Today, the two iconic structures of the existing arena and concert hall anchor opposite ends of the site. However, the campus has long struggled to balance pedestrian movement and vehicular service to the venues, resulting in a lack of defined outdoor gathering space. The master plan proposes a radical reconfiguration of the campus that connects the back-of-house facilities of all venues on site with a single, belowgrade service area. By lifting the majority of the ground plane over this support space and consolidating existing surface parking, the design unlocks a brand-new network of open spaces and unifying paths, simultaneously allowing back-of-house service to function seamlessly and efficiently without interfering with the public’s experience. A new series of lushly vegetated gardens terrace over and conceal this back-of-house spine. The reconceived public realm is composed of distinctive spaces, each with a unique character and function, that enable the Blaisdell Center to embody its goals to ho‘opili kānaka (gather community). Stitched together, these outdoor rooms comprise a broader system that supports a variety of outdoor performance and recreation activities.

 

With the newly lifted terrace, the site’s subtle elevational changes offer opportunities to learn from Honolulu’s distinct geography and ho‘okahe wai (activate water) through highly visible, interwoven water features. Celebrating the use of water as it moves through the site, the design respects its natural flow from mauka to makai (from the mountain, to the sea). Thus, the site becomes one more node in the larger system of water’s journey from the mountain to the ocean. On-site water can be categorized according to four distinct systems – a series of pools and cascading waterfalls that filter and aerate water, a historically significant fish pond that supports a diverse aquatic habitat, an interactive fountain, and a stormwater management system along the street edge that filters and helps recharge groundwater.

 

With a multitude of venues on site, the project’s greatest architectural challenge was balancing the variety scales, character, and function of each component. Celebrating the architectural heritage and culture of Honolulu (ho‘olaule‘a Hawai‘i), the wellknown, mid-century arena and concert hall structures are carefully maintained and upgraded while new structures are situated between them to improve connectivity. Home to the Honolulu Opera Theatre, the Honolulu Symphony Orchestra, and several dance companies, the Concert Hall is a historic structure that has served the community for multiple generations. Here, the design takes a light touch, maintaining its characteristically rectilinear structure and low arches at the base, preserving the architectural vernacular of the open-air lanai. At the multi-purpose arena, the iconic scalloped, circular form is maintained while the interior spaces are demolished and renovated for a new and modern seating bowl that will allow it to better host amplified performances and rock concerts. The new structures on site are designed to evoke the concepts of erosion, taking on the sculptural quality of being shaped by water and wind.
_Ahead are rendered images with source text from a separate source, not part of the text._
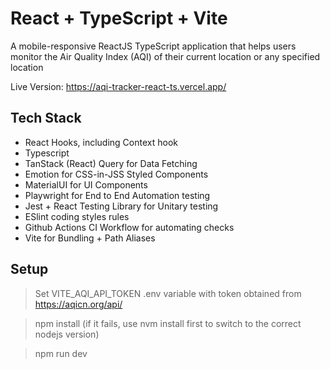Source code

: # React + TypeScript + Vite

A mobile-responsive ReactJS TypeScript application that helps users monitor the Air Quality Index (AQI) of their current location or any specified location

Live Version: https://aqi-tracker-react-ts.vercel.app/

## Tech Stack

- React Hooks, including Context hook
- Typescript
- TanStack (React) Query for Data Fetching
- Emotion for CSS-in-JSS Styled Components
- MaterialUI for UI Components
- Playwright for End to End Automation testing
- Jest + React Testing Library for Unitary testing
- ESlint coding styles rules
- Github Actions CI Workflow for automating checks
- Vite for Bundling + Path Aliases

## Setup

> Set VITE_AQI_API_TOKEN .env variable with token obtained from https://aqicn.org/api/

> npm install (if it fails, use nvm install first to switch to the correct nodejs version)

> npm run dev
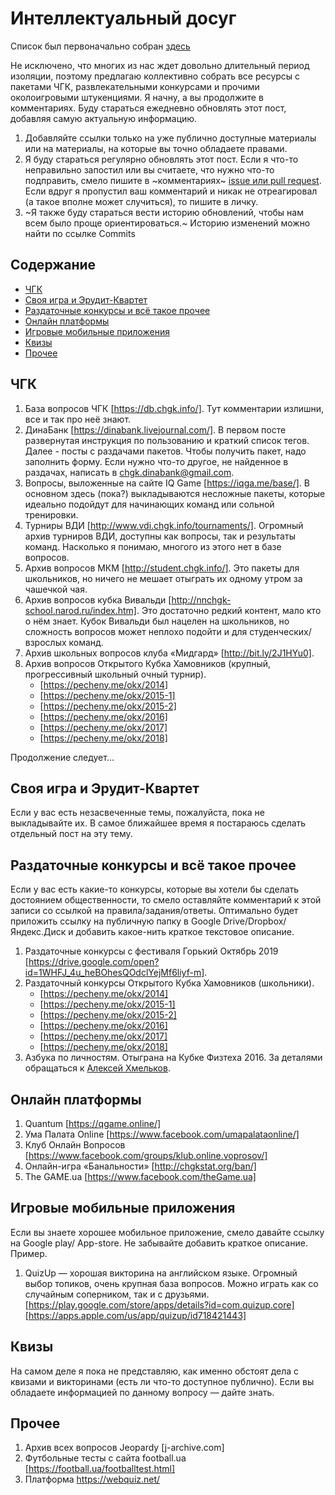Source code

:# Интеллектуальный досуг

Список был первоначально собран [здесь](https://www.facebook.com/groups/chgk.global/permalink/1482885401874750/)

Не исключено, что многих из нас ждет довольно длительный период изоляции,
поэтому предлагаю коллективно собрать все ресурсы с пакетами ЧГК,
развлекательными конкурсами и прочими околоигровыми штукенциями. Я начну, а вы
продолжите в комментариях. Буду стараться ежедневно обновлять этот пост,
добавляя самую актуальную информацию.

1. Добавляйте ссылки только на уже публично доступные материалы или на
   материалы, на которые вы точно обладаете правами.
2. Я буду стараться регулярно обновлять этот пост. Если я что-то неправильно
   запостил или вы считаете, что нужно что-то подправить, смело пишите в
   ~комментариях~ [issue или pull request](contributing.md). Если вдруг я
   пропустил ваш комментарий и никак не отреагировал (а такое вполне может
   случиться), то пишите в личку.
3. ~Я также буду стараться вести историю обновлений, чтобы нам всем было проще
   ориентироваться.~ Историю изменений можно найти по ссылке Commits

## Содержание

- [ЧГК](#чгк)
- [Своя игра и Эрудит-Квартет](#своя-игра-и-эрудит-квартет)
- [Раздаточные конкурсы и всё такое прочее](#раздаточные-конкурсы-и-всё-такое-прочее)
- [Онлайн платформы](#онлайн-платформы)
- [Игровые мобильные приложения](#игровые-мобильные-платформы)
- [Квизы](#квизы)
- [Прочее](#прочее)

## ЧГК

1. База вопросов ЧГК [https://db.chgk.info/]. Тут комментарии излишни, все и так
   про неё знают.
2. ДинаБанк [https://dinabank.livejournal.com/]. В первом посте развернутая
инструкция по пользованию и краткий список тегов. Далее - посты с раздачами
пакетов. Чтобы получить пакет, надо заполнить форму. Если нужно что-то другое,
не найденное в раздачах, написать в chgk.dinabank@gmail.com.
3. Вопросы, выложенные на сайте IQ Game [https://iqga.me/base/]. В основном
   здесь (пока?) выкладываются несложные пакеты, которые идеально подойдут для
   начинающих команд или сольной тренировки.
4. Турниры ВДИ [http://www.vdi.chgk.info/tournaments/]. Огромный архив турниров
   ВДИ, доступны как вопросы, так и результаты команд. Насколько я понимаю,
   многого из этого нет в базе вопросов.
5. Архив вопросов МКМ [http://student.chgk.info/]. Это пакеты для школьников, но
   ничего не мешает отыграть их одному утром за чашечкой чая.
6. Архив вопросов кубка Вивальди [http://nnchgk-school.narod.ru/index.htm]. Этo
   достаточно редкий контент, мало кто о нём знает. Кубок Вивальди был нацелен
   на школьников, но сложность вопросов может неплохо подойти и для
   студенческих/взрослых команд.
7. Архив школьных вопросов клуба «Мидгард» [http://bit.ly/2J1HYu0].
8. Архив вопросов Открытого Кубка Хамовников (крупный, прогрессивный школьный очный турнир).
   - [https://pecheny.me/okx/2014]
   - [https://pecheny.me/okx/2015-1]
   - [https://pecheny.me/okx/2015-2]
   - [https://pecheny.me/okx/2016]
   - [https://pecheny.me/okx/2017]
   - [https://pecheny.me/okx/2018]

Продолжение следует…

## Своя игра и Эрудит-Квартет

Если у вас есть незасвеченные темы, пожалуйста, пока не выкладывайте их. В самое
ближайшее время я постараюсь сделать отдельный пост на эту тему.

## Раздаточные конкурсы и всё такое прочее

Если у вас есть какие-то конкурсы, которые вы хотели бы сделать достоянием
общественности, то смело оставляйте комментарий к этой записи со ссылкой на
правила/задания/ответы. Оптимально будет приложить ссылку на публичную папку в
Google Drive/Dropbox/Яндекс.Диск и добавить какое-нить краткое текстовое
описание.

1. Раздаточные конкурсы c фестиваля Горький Октябрь 2019
   [https://drive.google.com/open?id=1WHFJ_4u_heBOhesQOdclYejMf6liyf-m].
2. Раздаточный конкурсы Открытого Кубка Хамовников (школьники).
   - [https://pecheny.me/okx/2014] 
   - [https://pecheny.me/okx/2015-1] 
   - [https://pecheny.me/okx/2015-2] 
   - [https://pecheny.me/okx/2016] 
   - [https://pecheny.me/okx/2017] 
   - [https://pecheny.me/okx/2018]
3. Азбука по личностям. Отыграна на Кубке Физтеха 2016. За деталями обращаться к
   [Алексей Хмельков](https://www.facebook.com/profile.php?id=100014501953039).

## Онлайн платформы

1. Quantum [https://qgame.online/]
2. Ума Палата Online [https://www.facebook.com/umapalataonline/]
3. Клуб Онлайн Вопросов [https://www.facebook.com/groups/klub.online.voprosov/]
4. Онлайн-игра «Банальности» [http://chgkstat.org/ban/] 
5. The GAME.ua [https://www.facebook.com/theGame.ua]

## Игровые мобильные приложения

Если вы знаете хорошее мобильное приложение, смело давайте ссылку на Google
play/ App-store. Не забывайте добавить краткое описание. Пример.
 
1. QuizUp — хорошая викторина на английском языке. Огромный выбор топиков, очень
крупная база вопросов. Можно играть как со случайным соперником, так и с
друзьями. [https://play.google.com/store/apps/details?id=com.quizup.core]
[https://apps.apple.com/us/app/quizup/id718421443]

## Квизы

На самом деле я пока не представляю, как именно обстоят дела с квизами и
викторинами (есть ли что-то доступное публично). Если вы обладаете информацией
по данному вопросу — дайте знать.

## Прочее

1. Архив всех вопросов Jeopardy [j-archive.com]
2. Футбольные тесты с сайта football.ua [https://football.ua/footballtest.html]
3. Платформа https://webquiz.net/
The new Performance Hall and Arts Ensemble will provide expanded opportunities for rehearsal and entertainment, while a new Exhibition Hall will replace the existing one with a more dynamic building that adds a third more exhibition space and expanded conference capacity.

 

The redesign of the Blaisdell Center celebrates Honolulu’s unique ecological, cultural, and architectural heritage, drawing from and building on the campus’s rich legacy as a historic site of social exchange. In providing new and expanded opportunities for recreation, entertainment, and public gathering, the reconceived campus will be home to many more decades of memories to come.

 

Project Background

From 2016-2018, Snøhetta, WCIT and AECOM collaborated to lead the initial master planning and subsequent schematic design studies of the Blaisdell Center renovation.